[TASK DESCRIPTION]: Using the entries below, give the count of lines that hold "quasimap". Say nothing besides the number.

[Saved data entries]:
┄┄┄┄┄┄┄┄┄┄┄┄┄┄┄┄┄┄┄┄
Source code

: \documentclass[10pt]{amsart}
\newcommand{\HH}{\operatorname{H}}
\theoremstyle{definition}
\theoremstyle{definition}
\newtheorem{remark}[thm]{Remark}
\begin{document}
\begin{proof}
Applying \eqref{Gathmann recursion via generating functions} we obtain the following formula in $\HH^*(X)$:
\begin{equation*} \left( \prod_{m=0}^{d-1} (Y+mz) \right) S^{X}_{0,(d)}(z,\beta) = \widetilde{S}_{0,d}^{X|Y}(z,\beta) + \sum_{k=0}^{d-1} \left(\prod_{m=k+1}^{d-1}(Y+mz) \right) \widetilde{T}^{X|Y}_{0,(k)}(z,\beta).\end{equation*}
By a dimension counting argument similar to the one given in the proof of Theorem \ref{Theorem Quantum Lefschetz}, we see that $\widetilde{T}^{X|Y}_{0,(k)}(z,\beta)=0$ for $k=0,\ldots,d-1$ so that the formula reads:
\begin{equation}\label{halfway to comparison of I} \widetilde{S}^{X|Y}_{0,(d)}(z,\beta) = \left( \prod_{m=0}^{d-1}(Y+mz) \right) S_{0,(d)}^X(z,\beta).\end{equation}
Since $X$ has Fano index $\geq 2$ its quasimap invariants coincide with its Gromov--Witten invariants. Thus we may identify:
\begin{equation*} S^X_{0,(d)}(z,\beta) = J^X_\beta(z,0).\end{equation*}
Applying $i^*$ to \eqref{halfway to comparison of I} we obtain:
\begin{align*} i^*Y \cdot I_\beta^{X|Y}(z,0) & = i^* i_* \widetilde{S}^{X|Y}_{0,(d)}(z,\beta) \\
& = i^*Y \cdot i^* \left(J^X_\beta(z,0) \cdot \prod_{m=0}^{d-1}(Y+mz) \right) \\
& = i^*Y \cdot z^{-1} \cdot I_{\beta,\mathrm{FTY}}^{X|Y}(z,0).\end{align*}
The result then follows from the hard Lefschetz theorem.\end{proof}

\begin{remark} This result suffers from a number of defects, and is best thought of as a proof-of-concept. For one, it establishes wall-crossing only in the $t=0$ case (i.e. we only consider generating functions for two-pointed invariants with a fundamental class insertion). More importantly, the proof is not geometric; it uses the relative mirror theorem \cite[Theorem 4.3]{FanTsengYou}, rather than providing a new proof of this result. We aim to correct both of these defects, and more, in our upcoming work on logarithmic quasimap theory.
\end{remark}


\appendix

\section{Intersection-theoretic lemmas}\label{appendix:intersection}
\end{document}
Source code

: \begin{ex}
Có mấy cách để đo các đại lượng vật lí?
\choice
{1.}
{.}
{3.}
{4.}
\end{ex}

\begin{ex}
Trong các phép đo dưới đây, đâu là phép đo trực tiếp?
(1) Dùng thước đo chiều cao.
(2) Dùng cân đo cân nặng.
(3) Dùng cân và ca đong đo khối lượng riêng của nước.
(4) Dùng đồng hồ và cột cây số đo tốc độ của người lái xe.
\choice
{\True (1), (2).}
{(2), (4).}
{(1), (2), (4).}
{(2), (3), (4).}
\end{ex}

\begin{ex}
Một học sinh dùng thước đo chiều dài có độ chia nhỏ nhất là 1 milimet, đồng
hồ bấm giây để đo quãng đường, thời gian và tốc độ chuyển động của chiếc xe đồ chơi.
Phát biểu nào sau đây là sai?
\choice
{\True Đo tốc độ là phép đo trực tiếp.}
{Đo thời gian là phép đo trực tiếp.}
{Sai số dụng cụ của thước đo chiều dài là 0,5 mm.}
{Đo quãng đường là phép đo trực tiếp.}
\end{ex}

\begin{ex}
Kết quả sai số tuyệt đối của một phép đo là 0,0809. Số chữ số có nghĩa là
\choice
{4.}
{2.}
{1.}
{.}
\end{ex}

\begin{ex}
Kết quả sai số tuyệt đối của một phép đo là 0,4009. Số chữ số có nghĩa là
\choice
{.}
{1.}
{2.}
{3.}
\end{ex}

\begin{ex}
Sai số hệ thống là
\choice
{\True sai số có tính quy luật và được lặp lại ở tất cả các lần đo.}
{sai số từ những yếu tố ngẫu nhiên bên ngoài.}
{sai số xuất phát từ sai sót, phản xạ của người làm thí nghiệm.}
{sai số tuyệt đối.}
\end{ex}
┄┄┄┄┄┄┄┄┄┄┄┄┄┄┄┄┄┄┄┄
[SOLUTION FOR THIS TASK]: 2